Tuesday, 5 July 2011

Consultation - here's how it works in Carmarthenshire

2008  Camarthenshire County Council announces its "Tri-Level Reform" programme, part of which involves the merger of the two secondary schools in Llandovery and Llandeilo.

January-March 2009 The council conducts an "informal" consultation and receives almost 8,000 responses. The report which followed noted that there had been "strong representation" in favour of keeping a secondary school in Llandovery.

February 2010 Despite the strong opposition from parents, governors, residents and others in Llandovery, the council announces that it has chosen a site at Ffairfach just outside Llandeilo to build a new school. For children from Llandovery and the surrounding area, this will mean journey times of up to 3 hours a day.

April 2011 The council launches its formal public consultation, with a closing date of 17 June 2011.

May 2011 Councillors and council officials meet parents, governors and others as a part of the formal process. Some very stormy meetings take place, and the strength of feeling against the Ffairfach site is clear.

24 May 2011 The Carmarthen Journal quotes Cllr Gwynne Wooldridge, cabinet member responsible for education, as saying that "the consultation is going very well". He praises three local "Independent" councillors, including the councillor for Llandovery, Cllr Ivor Jackson, for their support. Robert Sully, Director of Education, says that "hearts and minds have been won". Cllr Jackson is interviewed in the same edition following his promotion to chair of the council with an additional £11,000 in allowances.

June 2011 Jonathan Edwards MP and Rhodri Glyn Thomas AM issue a statement expressing grave concerns about the way in which the Ffairfach site was chosen.

17 June 2011 The consultation ends. According to the formal consultation document (see page 28), the council will now analyse the responses and its Executive Board will meet in September 2011 to make a decision.

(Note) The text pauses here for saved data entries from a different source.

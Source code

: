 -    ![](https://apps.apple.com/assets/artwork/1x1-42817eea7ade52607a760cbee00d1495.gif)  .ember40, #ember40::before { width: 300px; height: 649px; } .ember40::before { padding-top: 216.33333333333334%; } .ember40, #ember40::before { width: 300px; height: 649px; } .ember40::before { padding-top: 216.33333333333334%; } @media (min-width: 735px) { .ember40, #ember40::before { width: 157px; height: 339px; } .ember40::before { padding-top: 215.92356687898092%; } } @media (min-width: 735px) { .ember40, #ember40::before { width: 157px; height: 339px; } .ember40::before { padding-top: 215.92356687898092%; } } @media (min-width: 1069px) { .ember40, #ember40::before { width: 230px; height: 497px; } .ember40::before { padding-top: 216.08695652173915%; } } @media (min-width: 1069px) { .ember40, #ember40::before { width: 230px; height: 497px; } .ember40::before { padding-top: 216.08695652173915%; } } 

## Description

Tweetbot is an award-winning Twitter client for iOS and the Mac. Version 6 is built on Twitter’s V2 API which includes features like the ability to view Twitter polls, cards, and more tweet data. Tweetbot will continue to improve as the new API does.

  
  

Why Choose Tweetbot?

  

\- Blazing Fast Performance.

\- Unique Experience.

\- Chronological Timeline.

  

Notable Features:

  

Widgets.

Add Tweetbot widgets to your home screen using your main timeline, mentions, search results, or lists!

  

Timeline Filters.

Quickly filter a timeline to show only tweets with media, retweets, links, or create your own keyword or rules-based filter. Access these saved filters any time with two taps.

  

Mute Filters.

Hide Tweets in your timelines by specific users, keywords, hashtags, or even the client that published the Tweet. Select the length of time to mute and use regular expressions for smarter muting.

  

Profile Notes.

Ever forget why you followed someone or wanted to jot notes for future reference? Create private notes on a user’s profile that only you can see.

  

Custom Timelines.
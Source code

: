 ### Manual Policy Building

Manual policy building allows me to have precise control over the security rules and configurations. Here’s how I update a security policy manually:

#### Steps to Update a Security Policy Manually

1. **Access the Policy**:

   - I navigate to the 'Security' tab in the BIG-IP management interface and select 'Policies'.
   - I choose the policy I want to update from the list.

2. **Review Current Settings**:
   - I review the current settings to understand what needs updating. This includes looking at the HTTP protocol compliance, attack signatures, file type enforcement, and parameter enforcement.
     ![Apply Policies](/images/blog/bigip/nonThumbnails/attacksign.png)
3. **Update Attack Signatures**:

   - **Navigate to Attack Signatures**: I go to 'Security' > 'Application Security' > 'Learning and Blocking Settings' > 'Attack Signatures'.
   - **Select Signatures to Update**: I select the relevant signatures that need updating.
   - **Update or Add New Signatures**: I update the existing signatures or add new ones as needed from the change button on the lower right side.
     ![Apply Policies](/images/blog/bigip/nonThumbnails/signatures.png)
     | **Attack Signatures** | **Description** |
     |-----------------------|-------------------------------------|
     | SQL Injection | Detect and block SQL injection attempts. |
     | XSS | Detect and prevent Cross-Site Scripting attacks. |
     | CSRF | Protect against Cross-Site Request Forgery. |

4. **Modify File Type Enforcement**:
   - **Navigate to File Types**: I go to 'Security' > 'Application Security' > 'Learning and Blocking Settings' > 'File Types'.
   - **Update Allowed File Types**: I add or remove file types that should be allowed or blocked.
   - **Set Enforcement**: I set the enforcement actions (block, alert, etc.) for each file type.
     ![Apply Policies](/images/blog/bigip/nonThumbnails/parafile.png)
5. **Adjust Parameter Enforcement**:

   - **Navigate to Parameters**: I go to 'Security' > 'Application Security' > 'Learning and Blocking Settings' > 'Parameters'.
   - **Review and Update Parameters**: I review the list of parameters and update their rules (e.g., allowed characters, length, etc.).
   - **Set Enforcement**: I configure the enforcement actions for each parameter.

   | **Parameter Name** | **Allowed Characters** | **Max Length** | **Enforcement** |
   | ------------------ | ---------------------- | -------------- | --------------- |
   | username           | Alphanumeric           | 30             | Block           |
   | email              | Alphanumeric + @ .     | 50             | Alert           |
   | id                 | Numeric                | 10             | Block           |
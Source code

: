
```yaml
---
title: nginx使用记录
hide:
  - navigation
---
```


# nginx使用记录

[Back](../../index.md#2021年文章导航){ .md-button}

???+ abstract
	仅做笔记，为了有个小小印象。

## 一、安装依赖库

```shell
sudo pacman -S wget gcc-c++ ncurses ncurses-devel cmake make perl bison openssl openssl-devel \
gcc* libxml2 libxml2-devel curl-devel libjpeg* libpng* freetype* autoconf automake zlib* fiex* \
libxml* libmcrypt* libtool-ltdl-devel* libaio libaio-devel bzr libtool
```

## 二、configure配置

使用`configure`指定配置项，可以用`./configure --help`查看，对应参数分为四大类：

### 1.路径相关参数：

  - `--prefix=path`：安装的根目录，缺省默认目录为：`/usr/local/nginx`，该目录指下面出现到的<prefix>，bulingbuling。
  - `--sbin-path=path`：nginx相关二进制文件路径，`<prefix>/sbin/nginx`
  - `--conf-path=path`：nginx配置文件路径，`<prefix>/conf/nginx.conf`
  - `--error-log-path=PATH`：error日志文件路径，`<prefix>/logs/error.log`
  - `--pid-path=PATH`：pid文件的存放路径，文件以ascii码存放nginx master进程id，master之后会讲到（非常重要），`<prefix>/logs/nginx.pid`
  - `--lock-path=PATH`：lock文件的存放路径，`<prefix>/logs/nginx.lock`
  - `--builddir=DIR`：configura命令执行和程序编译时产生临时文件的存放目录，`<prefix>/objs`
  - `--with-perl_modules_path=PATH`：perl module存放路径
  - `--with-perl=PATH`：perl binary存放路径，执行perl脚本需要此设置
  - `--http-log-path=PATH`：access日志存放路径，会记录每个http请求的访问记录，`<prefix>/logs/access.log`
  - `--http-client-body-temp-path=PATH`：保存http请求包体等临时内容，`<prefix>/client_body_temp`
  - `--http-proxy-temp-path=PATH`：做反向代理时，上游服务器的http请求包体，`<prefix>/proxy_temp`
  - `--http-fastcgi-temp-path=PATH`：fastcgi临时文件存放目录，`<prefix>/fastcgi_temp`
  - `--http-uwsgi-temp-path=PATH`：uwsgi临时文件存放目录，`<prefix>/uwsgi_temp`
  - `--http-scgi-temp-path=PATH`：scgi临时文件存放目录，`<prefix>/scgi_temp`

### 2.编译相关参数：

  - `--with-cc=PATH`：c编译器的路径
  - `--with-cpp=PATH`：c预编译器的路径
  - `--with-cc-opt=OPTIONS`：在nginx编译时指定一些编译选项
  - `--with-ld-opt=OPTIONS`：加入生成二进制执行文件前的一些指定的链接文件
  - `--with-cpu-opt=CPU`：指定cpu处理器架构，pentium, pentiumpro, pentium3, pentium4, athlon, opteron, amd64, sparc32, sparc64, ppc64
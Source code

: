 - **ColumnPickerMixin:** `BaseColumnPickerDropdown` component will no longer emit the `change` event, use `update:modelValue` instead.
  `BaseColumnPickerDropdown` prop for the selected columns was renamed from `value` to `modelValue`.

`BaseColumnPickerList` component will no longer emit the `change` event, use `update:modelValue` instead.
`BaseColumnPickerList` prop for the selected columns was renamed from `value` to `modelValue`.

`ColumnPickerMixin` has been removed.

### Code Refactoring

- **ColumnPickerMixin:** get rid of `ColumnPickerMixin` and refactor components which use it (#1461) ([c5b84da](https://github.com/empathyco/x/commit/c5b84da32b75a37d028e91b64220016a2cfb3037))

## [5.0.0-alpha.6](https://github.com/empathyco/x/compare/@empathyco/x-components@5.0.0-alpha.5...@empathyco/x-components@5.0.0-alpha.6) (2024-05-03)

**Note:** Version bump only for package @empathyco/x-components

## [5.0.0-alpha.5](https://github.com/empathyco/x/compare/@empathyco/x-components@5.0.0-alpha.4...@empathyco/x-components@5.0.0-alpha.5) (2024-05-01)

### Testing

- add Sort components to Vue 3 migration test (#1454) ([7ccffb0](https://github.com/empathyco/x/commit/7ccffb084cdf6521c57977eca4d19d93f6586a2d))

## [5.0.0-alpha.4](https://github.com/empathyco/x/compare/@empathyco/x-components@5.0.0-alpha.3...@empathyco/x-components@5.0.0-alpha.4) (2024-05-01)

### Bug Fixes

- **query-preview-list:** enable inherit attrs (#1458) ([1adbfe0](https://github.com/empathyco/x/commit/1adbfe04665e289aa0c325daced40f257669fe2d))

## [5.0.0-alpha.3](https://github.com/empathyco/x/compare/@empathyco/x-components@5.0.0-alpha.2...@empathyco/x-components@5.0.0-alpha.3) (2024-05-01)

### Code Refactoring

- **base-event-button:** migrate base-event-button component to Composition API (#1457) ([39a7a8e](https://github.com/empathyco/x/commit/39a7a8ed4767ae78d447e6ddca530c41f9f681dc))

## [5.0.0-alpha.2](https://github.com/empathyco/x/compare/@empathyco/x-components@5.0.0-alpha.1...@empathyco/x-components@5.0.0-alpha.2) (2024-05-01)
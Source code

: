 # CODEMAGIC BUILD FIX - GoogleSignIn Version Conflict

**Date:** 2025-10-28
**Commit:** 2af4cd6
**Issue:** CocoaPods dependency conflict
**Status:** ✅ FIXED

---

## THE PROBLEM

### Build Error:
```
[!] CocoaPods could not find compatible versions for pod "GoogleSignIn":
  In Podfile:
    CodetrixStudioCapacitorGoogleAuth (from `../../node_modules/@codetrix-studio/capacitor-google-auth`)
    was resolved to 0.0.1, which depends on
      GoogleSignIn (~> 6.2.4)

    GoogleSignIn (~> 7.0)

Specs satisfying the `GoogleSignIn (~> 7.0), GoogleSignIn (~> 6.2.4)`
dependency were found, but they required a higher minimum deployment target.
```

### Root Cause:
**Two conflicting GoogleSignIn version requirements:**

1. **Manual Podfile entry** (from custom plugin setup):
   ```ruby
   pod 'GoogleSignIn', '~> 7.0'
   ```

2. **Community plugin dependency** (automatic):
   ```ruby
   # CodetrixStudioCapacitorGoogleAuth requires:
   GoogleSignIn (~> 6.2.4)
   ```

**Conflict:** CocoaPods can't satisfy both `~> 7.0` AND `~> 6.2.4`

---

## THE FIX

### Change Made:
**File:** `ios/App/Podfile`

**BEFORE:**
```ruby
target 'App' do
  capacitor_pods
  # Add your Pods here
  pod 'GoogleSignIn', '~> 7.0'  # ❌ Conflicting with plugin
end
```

4 July 2011 the Executive Board of Carmarthenshire Council meets and approves the proposed merger and the Ffairfach site, although it notes that 91% of the responses received opposed the Ffairfach site.


In a bizarre footnote to the scandal over the closure of the primary school at Capel Iwan (remember the headlines about the "school with no pupils"?), the report considered by the Executive Board notes with satisfaction that consultation with the staff and parents of Capel Iwan school was completed and the school closed. Except, of course, that there were no pupils or parents because the school effectively closed a year ago, but because of bungling by the county council over the public consultation, it had to remain officially "open" for 12 months with staff on full-pay.

Caebrwyn, who has a child at Ysgol Gyfun Pantycelyn, has written passionately about the Pantycelyn story here. What makes particularly chilling reading is the scathing comments the council's report reserves for all those opposed to the plan.

Although our democracy is far from perfect, as can be seen by the way the council has bulldozed this decision through, we can at least be grateful that the county council cannot yet send its critics off to the gulag for "re-education", although judging from the comments its reports make, this is something Carmarthenshire County Council would clearly like to do.

Update

Mr Sully responded to questions put by South Wales Press on the timing of the decision by saying that the statutory consultation document was incorrect because of a drafting error. Really? Presumably the cock-up over the closure of Capel Iwan school was another of his little clerical mistakes.

With only 16 calendar days between the end of the formal consultation and approval by the Executive Board, it is hard to believe that any serious consideration was given to the views of parents, staff and governors of Pantycelyn.

If the Welsh Assembly Government does not see this as reason enough to stop the council in its tracks, I am sure the courts will.

Update 7 July 2011

The council's website has been more than a little wobbly just lately, and the link to the original statutory consultation document suddenly stopped working. A Word version of the same document can be found on the council's website, although the timetable it sets out is, well, dramatically different. Of course, the document which counts is the version which went out to the public, so just in case it gets "lost" again, here is the revelant section:

The statutory process
Date Process
April 2011 Consultation document produced
May 2011 Consultation meetings with all stakeholders
June 17th, 2011 Closing date for receipt of observations on the proposals to be received by
Carmarthenshire County Council
July 2011 Analysis of responses to Formal Consultation document prepared for
Executive Board
September 2011
Executive Board decision whether to approve publishing a statutory
notice.
If approved: publication of statutory notice
If not approved : proposals end
October 2011
End of formal one month objection period.
If there are no objections, the Executive Board of Carmarthenshire County
Council will consider the proposal again and can decide to proceed with
the proposals.
October 2011
Final date for objections to be forwarded to the National Assembly, where
the proposal could be accepted, rejected or modified.